Going “short” or “short selling” sometimes receives negative attention in the media.

Often, it’s blamed for exacerbating falls in the stock market (and therefore the economy) or for making a trader go bankrupt.

The reality is that over-inflated bubbles and poor risk management contribute most to these cases.

When used correctly, shorting with options forms a viable and important part of a trader’s toolkit, allowing them to profit on the declining performance of a stock.

What Does It Mean To Short A Stock? 

Most people are familiar with the common way to make money through stocks which is that you make money when the price of the stock rises.

To do this, you buy a stock in the hopes that the value of the stock will rise so you can sell it at a future date for a higher price than you bought it.

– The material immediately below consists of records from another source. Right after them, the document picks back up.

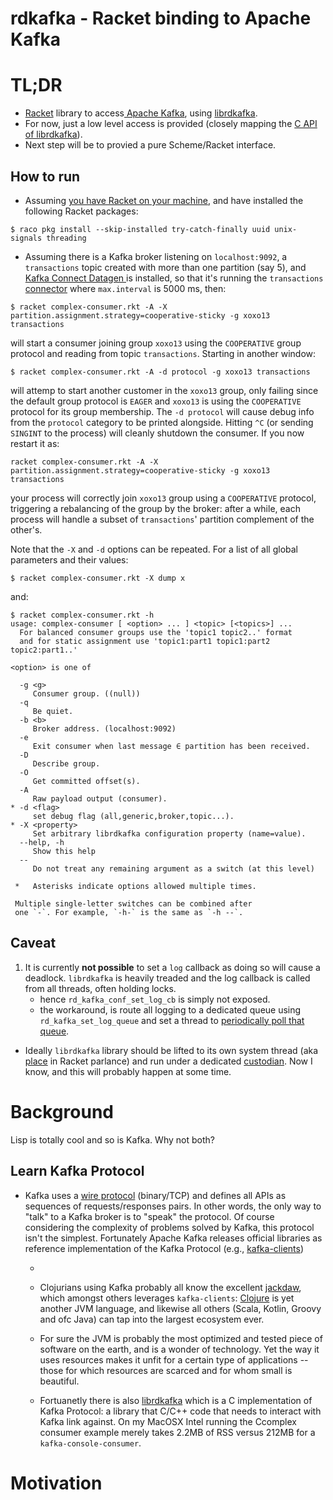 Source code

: rdkafka - Racket binding to Apache Kafka
=======

# TL;DR

* [Racket](https://racket-lang.org/) library to access[ Apache Kafka](https://kafka.apache.org/), using [librdkafka](https://github.com/edenhill/librdkafka).
* For now, just a low level access is provided (closely mapping the [C API of librdkafka](https://docs.confluent.io/platform/current/clients/librdkafka/html/rdkafka_8h.html)).
* Next step will be to provied a pure Scheme/Racket interface.

## How to run
* Assuming [you have Racket on your machine](https://download.racket-lang.org/), and have installed the following Racket packages:

```Shell
$ raco pkg install --skip-installed try-catch-finally uuid unix-signals threading

```

* Assuming there is a Kafka broker listening on `localhost:9092`, a `transactions` topic created with more than one partition (say 5), and [Kafka Connect Datagen ](https://github.com/confluentinc/kafka-connect-datagen) is installed, so that it's running the `transactions` [connector](https://github.com/confluentinc/kafka-connect-datagen/blob/master/config/connector_transactions.config) where `max.interval` is 5000 ms, then:

```Shell
$ racket complex-consumer.rkt -A -X partition.assignment.strategy=cooperative-sticky -g xoxo13 transactions
```

will start a consumer joining group `xoxo13` using the `COOPERATIVE` group protocol and reading from topic `transactions`. Starting in another window:

```Shell
$ racket complex-consumer.rkt -A -d protocol -g xoxo13 transactions
```
will attemp to start another customer in the `xoxo13` group, only failing since the default group protocol is `EAGER` and `xoxo13` is using the `COOPERATIVE` protocol for its group membership.
The `-d protocol` will cause debug info from the `protocol` category to be printed alongside.
Hitting `^C` (or sending `SINGINT` to the process) will cleanly shutdown the consumer. If you now restart it as:

```Shell
racket complex-consumer.rkt -A -X partition.assignment.strategy=cooperative-sticky -g xoxo13 transactions
```

your process will correctly join `xoxo13` group using a `COOPERATIVE` protocol, triggering a rebalancing of the group by the broker: after a while, each process will handle a subset of `transactions`' partition complement of the other's.


Note that the `-X` and `-d`  options can be repeated. For a list of all global parameters and their values:

```Shell
$ racket complex-consumer.rkt -X dump x
```

and:

```Shell
$ racket complex-consumer.rkt -h
usage: complex-consumer [ <option> ... ] <topic> [<topics>] ...
  For balanced consumer groups use the 'topic1 topic2..' format
  and for static assignment use 'topic1:part1 topic1:part2 topic2:part1..'

<option> is one of

  -g <g>
     Consumer group. ((null))
  -q
     Be quiet.
  -b <b>
     Broker address. (localhost:9092)
  -e
     Exit consumer when last message ∈ partition has been received.
  -D
     Describe group.
  -O
     Get committed offset(s).
  -A
     Raw payload output (consumer).
* -d <flag>
     set debug flag (all,generic,broker,topic...).
* -X <property>
     Set arbitrary librdkafka configuration property (name=value).
  --help, -h
     Show this help
  --
     Do not treat any remaining argument as a switch (at this level)

 *   Asterisks indicate options allowed multiple times.

 Multiple single-letter switches can be combined after
 one `-`. For example, `-h-` is the same as `-h --`.
```

## Caveat

1. It is currently **not possible** to set a `log` callback as doing so will cause a deadlock. `librdkafka` is heavily treaded and the log callback is called from all threads, often holding locks.  
	* hence `rd_kafka_conf_set_log_cb` is simply not exposed.
	* the workaround, is route all logging to a dedicated queue using `rd_kafka_set_log_queue` and set a thread to [periodically poll that queue](https://github.com/jsulmont/rdkafka/blob/main/complex-consumer.rkt#L300-L317).
* Ideally `librdkafka` library should be lifted to its own system thread (aka [place](https://docs.racket-lang.org/reference/places.html) in Racket parlance) and run under a dedicated [custodian](https://docs.racket-lang.org/reference/eval-model.html#%28part._custodian-model%29). Now I know, and this will probably happen at some time.
	
# Background

Lisp is totally cool and so is Kafka. Why not both?

## Learn Kafka Protocol

* Kafka uses a [wire protocol](https://kafka.apache.org/protocol) (binary/TCP) and defines all APIs as  sequences of requests/responses pairs. In other words, the only way to "talk" to a Kafka broker is to "speak" the protocol. Of course considering the complexity of problems solved by Kafka, this protocol isn't the simplest. Fortunately Apache Kafka releases official libraries as reference implementation of the Kafka Protocol (e.g., [kafka-clients](https://mvnrepository.com/artifact/org.apache.kafka/kafka-clients))

	* 
	
	* Clojurians using Kafka probably all know the excellent [jackdaw](https://github.com/FundingCircle/jackdaw), which amongst others leverages `kafka-clients`: [Clojure](https://clojure.org/) is yet another JVM language, and likewise all others (Scala, Kotlin, Groovy and ofc Java) can tap into the largest ecosystem ever.

	* For sure the JVM is probably the most optimized and tested piece of software on the earth, and is a wonder of technology. Yet the way it uses resources makes it unfit for a certain type of applications -- those for which resources are scarced and for whom small is beautiful.

	* Fortuanetly there is also [librdkafka](https://github.com/edenhill/librdkafka) which is a C implementation of Kafka Protocol: a library that C/C++ code that needs to interact with Kafka link against. On my MacOSX Intel running the Ccomplex consumer example merely takes 2.2MB of RSS versus 212MB for a `kafka-console-consumer`.

# Motivation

Shorting a stock works in the reverse way in that you make money when the price of the stock falls.

To short a stock, you sell it first and once the value of the stock declines you buy it back at a lower price than what you paid for it. If all goes well of course.

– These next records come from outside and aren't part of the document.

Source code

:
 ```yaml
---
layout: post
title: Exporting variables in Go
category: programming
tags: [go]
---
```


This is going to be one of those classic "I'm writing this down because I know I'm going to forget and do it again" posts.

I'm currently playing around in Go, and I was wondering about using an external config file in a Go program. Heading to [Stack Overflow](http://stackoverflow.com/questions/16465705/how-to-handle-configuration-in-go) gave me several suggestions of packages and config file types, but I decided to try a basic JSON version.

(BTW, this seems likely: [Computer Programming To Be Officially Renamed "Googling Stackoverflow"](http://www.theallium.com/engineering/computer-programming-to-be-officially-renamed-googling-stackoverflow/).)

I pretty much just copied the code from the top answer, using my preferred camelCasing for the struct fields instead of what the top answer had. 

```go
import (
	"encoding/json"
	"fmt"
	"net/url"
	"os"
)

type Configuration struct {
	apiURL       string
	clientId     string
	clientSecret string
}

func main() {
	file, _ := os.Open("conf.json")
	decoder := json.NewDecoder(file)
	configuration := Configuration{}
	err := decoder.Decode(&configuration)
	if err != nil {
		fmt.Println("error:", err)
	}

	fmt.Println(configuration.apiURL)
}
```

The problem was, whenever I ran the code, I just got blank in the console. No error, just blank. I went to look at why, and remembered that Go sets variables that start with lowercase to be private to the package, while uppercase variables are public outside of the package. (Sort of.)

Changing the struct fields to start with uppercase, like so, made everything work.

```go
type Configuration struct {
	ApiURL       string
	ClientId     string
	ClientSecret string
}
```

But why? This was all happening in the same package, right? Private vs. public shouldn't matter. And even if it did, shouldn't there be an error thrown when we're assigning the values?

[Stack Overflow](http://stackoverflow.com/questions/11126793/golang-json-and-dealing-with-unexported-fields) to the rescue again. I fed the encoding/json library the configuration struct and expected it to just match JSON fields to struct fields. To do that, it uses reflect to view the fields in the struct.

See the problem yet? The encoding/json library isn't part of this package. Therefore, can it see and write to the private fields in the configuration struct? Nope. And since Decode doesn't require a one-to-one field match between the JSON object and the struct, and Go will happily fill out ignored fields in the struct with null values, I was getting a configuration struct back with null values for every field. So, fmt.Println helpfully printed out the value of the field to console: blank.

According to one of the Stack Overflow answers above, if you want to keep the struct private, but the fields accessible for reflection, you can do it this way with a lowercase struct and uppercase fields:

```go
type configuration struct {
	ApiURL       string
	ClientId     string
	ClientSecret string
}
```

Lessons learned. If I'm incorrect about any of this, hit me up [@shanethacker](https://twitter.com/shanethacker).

What Are The Pitfalls Of Shorting A Stock? 

The biggest risk to shorting a stock is the potential to lose more capital than you put at risk. To understand how this happens, let’s first look at a regular trade where you go long.

With a long trade, assuming no leverage, your maximum possible loss is the amount of capital you invested in the stock.

For example, let’s say you buy 100 shares of ABC stock at $50 a share, for a total investment of $5,000.

Let’s take a scenario, of the company going bankrupt. As a result, the price of the stock falls to $0.

All 100 shares are now worth $0 and as a result you lose all of your initial $5,000 investment.

Let’s use similar starting numbers for a short sale. We sell 100 shares of ABC stock at $50 a share, pocketing $5,000.

Overnight, ABC’s major competitor goes bankrupt and the price of the stock shoots up to $200.

If you were to buy your 100 shares back, it would cost you $20,000 (100 shares x $200). You’ve lost four times more than your original investment of $5,000.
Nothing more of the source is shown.